** TRY IT **
Once you find the line with "As Heider specifies" in the entries below, return exactly every line from it through the line with "we might be".

** DATA EXCERPTS **
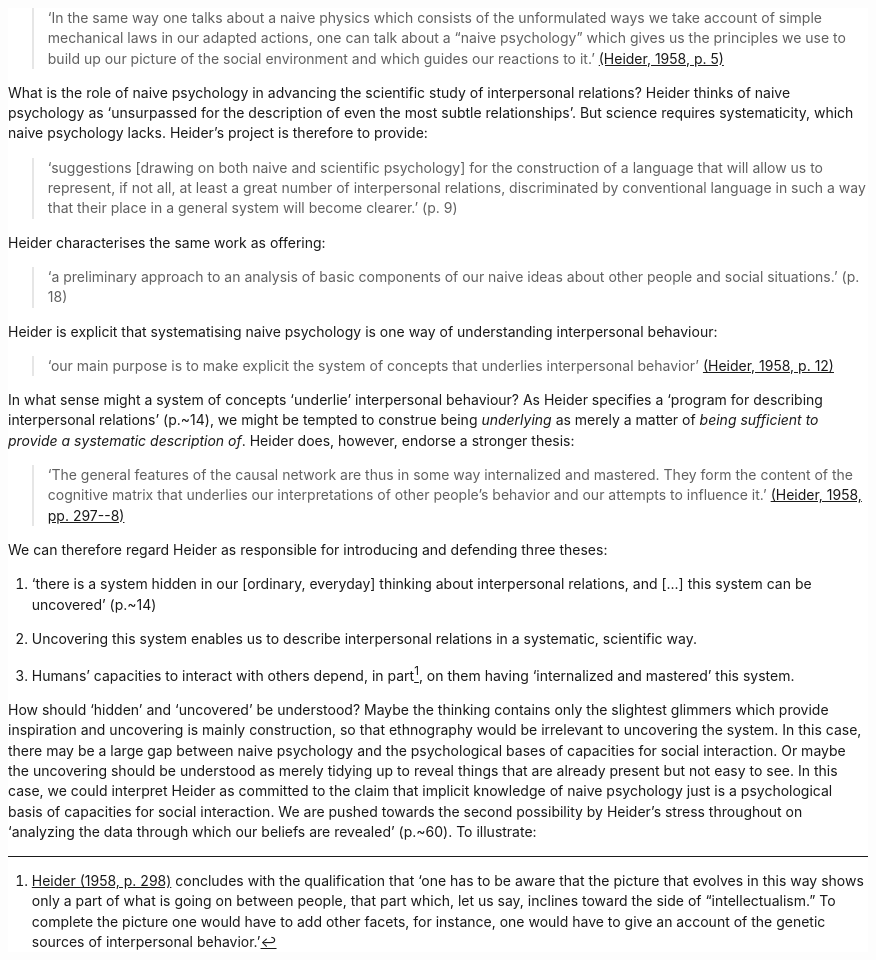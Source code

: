 > ‘In the same way one talks about a naive physics which consists of the unformulated ways we take account of simple mechanical laws in our adapted actions, one can talk about a “naive psychology” which gives us the principles we use to build up our picture of the social environment and which guides our reactions to it.’ <a class='cite' href='#heider:1958_psychology'>(Heider, 1958, p. 5)</a> 

What is the role of naive psychology in advancing the scientific study of interpersonal relations? 
Heider thinks of naive psychology as ‘unsurpassed for the description of even the most subtle relationships’. 
But science requires systematicity, which naive psychology lacks.
Heider’s project is therefore  to provide:

> ‘suggestions [drawing on both naive and scientific psychology] for the construction of a language that will allow us to represent, if not all, at least a great number of interpersonal relations, discriminated by conventional language in such a way that their place in a general system will become clearer.’ (p. 9)

Heider characterises the same work as offering:

> ‘a preliminary approach to an analysis of basic components of our naive ideas about other people and social situations.’ (p. 18)



Heider is explicit that systematising naive psychology is one way of understanding interpersonal behaviour:

> ‘our main purpose is to make explicit the system of concepts that underlies interpersonal behavior’ <a class='cite' href='#heider:1958_psychology'>(Heider, 1958, p. 12)</a>



In what sense might a system of concepts ‘underlie’ interpersonal behaviour? 
As Heider specifies a ‘program for describing interpersonal relations’ (p.~14),
we might be tempted to construe being *underlying* as merely a matter of *being sufficient to provide a systematic description of*.  Heider does, however, endorse a stronger thesis:

> ‘The general features of the causal network are thus in some way internalized and mastered. They form the content of the cognitive matrix that underlies our interpretations of other people’s behavior and our attempts to influence it.’ 
> <a class='cite' href='#heider:1958_psychology'>(Heider, 1958, pp. 297--8)</a>




We can therefore regard Heider as responsible for introducing and defending three theses:

1. ‘there is a system hidden in our [ordinary, everyday] thinking about interpersonal relations, and [...] this system can be uncovered’ (p.~14)

1. Uncovering this system enables us to describe interpersonal relations in a systematic, scientific way.

1. Humans’ capacities to interact with others depend, in part[^nuance], on them having ‘internalized and mastered’ this system.

[^nuance]: <a class='cite' href='#heider:1958_psychology'>Heider (1958, p. 298)</a> concludes with the qualification that ‘one has to be aware that the picture that evolves in this way shows only a part of what is going on between people, that part which, let us say, inclines toward the side of “intellectualism.” To complete the picture one would have to add other facets, for instance, one would have to give an account of the genetic sources of interpersonal behavior.’



How should ‘hidden’ and ‘uncovered’ be understood? 
Maybe the thinking contains only the slightest glimmers which provide inspiration and uncovering is mainly construction, so that ethnography would be irrelevant to uncovering the system. In this case, there may be a large gap between naive psychology and the psychological bases of capacities for social interaction.
Or maybe the uncovering should be understood as merely tidying up to reveal things that are already present but not easy to see.
In this case, we could interpret Heider as committed to the claim that implicit knowledge of naive psychology just is a psychological basis of capacities for social interaction.
We are pushed towards the second possibility by Heider’s stress throughout on ‘analyzing the data through which our beliefs are revealed’ (p.~60). 
To illustrate:


[^unknown]: To illustrate, the work is not cited in an recent collection of some of the best work on folk psychology <a class='cite' href='#hutto:2007_folk'>(Hutto &#38; Ratcliffe, 2007)</a>; nor does Dennett, who claims to have introduced the term ‘folk psychology’ <a class='cite' href='#dennett:2014_intuition'>(Dennett, 2014, pp. 73--74)</a>, mention Heider’s book.
[^stich-ravenscroft]: In terms of the distinction introduced by <a class='cite' href='#stich:1994_whata'>Stich &#38; Ravenscroft (1994)</a>, Heider’s first characterisation is folk psychology in the ‘external’ sense whereas Heider’s second characterisation is folk psychology in the ‘internal’ sense.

** SOLUTION **
As Heider specifies a ‘program for describing interpersonal relations’ (p.~14),
we might be tempted to construe being *underlying* as merely a matter of *being sufficient to provide a systematic description of*.  Heider does, however, endorse a stronger thesis:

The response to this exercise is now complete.